YOUR INSTRUCTIONS: Return only the lines from the top of the data down to the one that holds "# Opis projekta", both included, without any pictures.

Start of INPUT DATA

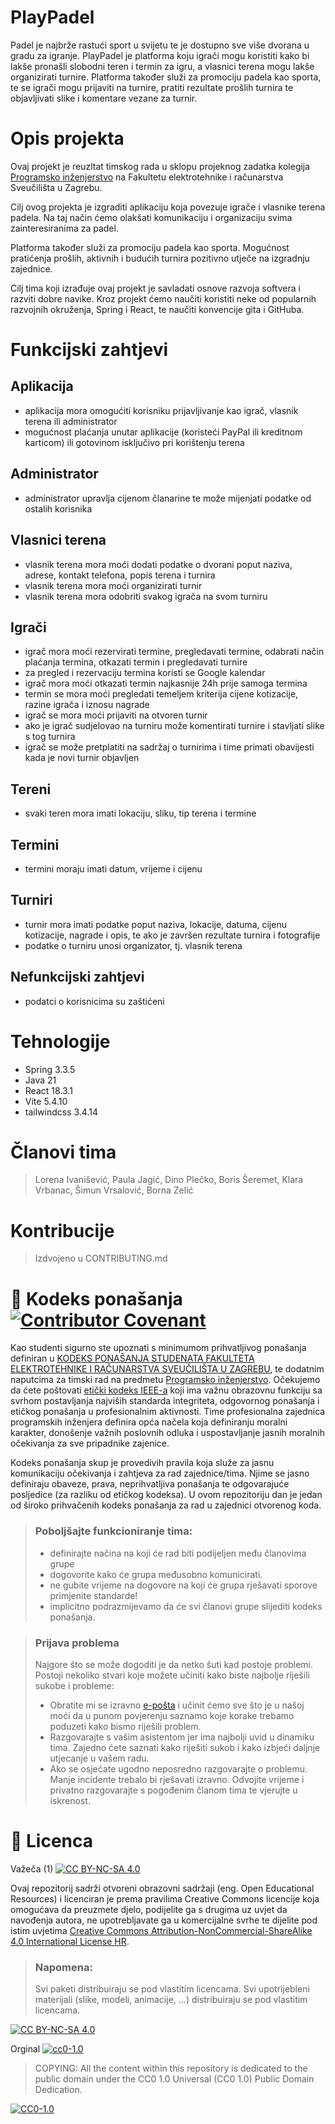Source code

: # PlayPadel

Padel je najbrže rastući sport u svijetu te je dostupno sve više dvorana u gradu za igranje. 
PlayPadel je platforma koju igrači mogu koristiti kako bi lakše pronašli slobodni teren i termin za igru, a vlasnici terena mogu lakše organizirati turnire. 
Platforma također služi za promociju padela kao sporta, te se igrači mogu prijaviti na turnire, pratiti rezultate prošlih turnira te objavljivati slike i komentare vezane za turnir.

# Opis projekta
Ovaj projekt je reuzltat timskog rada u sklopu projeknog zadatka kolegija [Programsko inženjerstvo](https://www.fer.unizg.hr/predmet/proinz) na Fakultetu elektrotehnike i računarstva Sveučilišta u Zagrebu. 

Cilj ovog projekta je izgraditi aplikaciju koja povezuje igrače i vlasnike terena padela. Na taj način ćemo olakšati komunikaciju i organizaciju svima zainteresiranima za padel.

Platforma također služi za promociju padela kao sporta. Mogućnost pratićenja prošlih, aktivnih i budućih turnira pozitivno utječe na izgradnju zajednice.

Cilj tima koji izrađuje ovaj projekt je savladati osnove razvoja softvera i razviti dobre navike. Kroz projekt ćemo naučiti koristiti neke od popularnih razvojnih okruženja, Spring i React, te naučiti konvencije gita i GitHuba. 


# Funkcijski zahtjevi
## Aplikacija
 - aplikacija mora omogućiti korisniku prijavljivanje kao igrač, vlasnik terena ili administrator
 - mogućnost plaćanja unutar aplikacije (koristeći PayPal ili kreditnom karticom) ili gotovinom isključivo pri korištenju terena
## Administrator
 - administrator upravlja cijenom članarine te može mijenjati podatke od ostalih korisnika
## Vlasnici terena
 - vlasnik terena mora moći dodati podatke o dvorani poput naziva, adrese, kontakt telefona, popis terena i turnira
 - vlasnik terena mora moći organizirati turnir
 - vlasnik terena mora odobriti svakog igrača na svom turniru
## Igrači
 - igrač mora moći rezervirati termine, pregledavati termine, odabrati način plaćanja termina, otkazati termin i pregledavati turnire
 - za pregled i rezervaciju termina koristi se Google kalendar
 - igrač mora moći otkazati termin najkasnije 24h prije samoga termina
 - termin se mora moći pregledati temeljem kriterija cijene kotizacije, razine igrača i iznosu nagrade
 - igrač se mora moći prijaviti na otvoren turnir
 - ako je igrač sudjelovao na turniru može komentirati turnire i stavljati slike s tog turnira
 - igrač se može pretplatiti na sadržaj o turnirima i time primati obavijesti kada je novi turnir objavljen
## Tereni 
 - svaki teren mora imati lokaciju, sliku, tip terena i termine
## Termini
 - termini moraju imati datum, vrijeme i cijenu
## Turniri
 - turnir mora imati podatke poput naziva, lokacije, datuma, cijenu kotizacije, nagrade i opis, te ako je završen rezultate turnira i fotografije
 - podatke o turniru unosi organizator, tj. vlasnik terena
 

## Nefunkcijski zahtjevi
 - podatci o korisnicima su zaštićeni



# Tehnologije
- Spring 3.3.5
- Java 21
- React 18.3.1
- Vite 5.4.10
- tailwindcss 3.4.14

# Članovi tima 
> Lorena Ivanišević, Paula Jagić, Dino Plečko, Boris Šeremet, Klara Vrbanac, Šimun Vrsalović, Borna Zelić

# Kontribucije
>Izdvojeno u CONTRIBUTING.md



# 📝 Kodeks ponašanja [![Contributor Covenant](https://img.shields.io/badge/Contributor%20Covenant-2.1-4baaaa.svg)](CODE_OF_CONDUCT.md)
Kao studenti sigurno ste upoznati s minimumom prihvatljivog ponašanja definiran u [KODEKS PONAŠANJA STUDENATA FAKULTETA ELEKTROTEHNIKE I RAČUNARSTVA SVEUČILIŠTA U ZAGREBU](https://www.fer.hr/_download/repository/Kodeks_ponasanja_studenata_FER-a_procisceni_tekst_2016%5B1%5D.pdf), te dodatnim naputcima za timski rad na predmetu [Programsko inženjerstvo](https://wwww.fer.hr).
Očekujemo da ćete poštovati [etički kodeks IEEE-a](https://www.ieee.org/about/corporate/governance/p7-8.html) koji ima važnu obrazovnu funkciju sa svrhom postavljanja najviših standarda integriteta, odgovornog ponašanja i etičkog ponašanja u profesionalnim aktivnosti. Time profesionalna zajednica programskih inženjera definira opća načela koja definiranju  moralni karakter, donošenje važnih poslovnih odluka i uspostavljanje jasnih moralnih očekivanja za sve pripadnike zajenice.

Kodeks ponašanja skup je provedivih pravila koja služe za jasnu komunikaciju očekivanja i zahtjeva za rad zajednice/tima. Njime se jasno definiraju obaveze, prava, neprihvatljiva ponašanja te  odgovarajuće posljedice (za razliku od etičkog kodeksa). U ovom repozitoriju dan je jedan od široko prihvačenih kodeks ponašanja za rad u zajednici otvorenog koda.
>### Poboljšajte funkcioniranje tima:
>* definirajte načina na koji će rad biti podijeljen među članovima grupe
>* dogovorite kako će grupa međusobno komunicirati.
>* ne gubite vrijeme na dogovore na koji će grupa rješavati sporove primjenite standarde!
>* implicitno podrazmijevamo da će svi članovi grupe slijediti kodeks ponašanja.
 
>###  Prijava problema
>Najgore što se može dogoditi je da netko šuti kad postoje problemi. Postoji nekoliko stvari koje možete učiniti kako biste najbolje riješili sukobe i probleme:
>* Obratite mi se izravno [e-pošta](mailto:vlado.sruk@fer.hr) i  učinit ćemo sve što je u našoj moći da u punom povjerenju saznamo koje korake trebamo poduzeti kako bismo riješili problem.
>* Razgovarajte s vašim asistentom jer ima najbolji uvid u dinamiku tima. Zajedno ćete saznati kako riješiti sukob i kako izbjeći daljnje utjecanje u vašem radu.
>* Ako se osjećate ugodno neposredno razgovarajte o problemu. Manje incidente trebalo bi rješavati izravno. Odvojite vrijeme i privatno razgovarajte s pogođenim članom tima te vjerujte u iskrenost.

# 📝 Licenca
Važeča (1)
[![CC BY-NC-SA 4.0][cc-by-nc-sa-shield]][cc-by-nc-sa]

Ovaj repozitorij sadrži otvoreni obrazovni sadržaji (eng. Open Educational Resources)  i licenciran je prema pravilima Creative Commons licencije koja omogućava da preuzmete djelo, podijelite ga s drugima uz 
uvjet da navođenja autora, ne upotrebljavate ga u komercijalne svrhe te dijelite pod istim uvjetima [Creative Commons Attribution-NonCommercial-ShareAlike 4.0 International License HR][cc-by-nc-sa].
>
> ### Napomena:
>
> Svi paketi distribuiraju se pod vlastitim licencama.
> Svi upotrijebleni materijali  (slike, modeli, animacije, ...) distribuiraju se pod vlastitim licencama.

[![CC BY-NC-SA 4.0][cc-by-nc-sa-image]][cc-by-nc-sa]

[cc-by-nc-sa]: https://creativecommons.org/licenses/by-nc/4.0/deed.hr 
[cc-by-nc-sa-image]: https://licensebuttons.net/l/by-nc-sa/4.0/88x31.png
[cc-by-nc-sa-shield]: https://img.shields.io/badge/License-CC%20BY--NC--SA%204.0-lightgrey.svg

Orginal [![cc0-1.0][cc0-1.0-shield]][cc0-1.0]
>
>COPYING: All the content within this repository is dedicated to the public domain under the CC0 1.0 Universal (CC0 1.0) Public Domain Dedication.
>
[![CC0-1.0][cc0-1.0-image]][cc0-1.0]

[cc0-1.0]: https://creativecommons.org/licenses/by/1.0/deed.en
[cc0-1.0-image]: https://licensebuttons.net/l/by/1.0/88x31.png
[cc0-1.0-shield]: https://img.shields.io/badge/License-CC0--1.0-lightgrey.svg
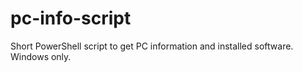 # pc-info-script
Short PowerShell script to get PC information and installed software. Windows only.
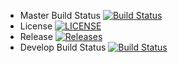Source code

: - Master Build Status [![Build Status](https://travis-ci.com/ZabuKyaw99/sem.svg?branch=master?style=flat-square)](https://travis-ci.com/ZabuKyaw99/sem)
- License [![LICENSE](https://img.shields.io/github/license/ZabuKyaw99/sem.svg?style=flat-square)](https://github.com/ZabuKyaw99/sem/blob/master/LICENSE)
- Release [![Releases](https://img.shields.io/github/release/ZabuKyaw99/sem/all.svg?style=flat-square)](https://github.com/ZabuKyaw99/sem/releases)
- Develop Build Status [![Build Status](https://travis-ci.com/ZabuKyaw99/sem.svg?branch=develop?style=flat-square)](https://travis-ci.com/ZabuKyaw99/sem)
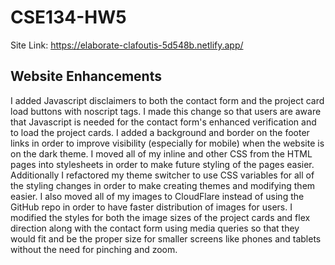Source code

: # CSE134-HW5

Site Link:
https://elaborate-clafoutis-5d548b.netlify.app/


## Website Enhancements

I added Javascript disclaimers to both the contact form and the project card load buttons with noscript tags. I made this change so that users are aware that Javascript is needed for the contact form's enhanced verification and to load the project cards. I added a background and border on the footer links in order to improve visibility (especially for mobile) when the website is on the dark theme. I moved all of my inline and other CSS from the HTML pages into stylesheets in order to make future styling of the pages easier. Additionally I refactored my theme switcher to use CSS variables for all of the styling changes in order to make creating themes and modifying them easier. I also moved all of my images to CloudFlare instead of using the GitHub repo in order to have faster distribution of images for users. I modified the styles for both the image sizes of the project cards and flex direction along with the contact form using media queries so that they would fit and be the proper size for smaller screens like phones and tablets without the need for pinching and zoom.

End of INPUT DATA

ANSWER SECTION:
Source code

: # PlayPadel

Padel je najbrže rastući sport u svijetu te je dostupno sve više dvorana u gradu za igranje. 
PlayPadel je platforma koju igrači mogu koristiti kako bi lakše pronašli slobodni teren i termin za igru, a vlasnici terena mogu lakše organizirati turnire. 
Platforma također služi za promociju padela kao sporta, te se igrači mogu prijaviti na turnire, pratiti rezultate prošlih turnira te objavljivati slike i komentare vezane za turnir.

# Opis projekta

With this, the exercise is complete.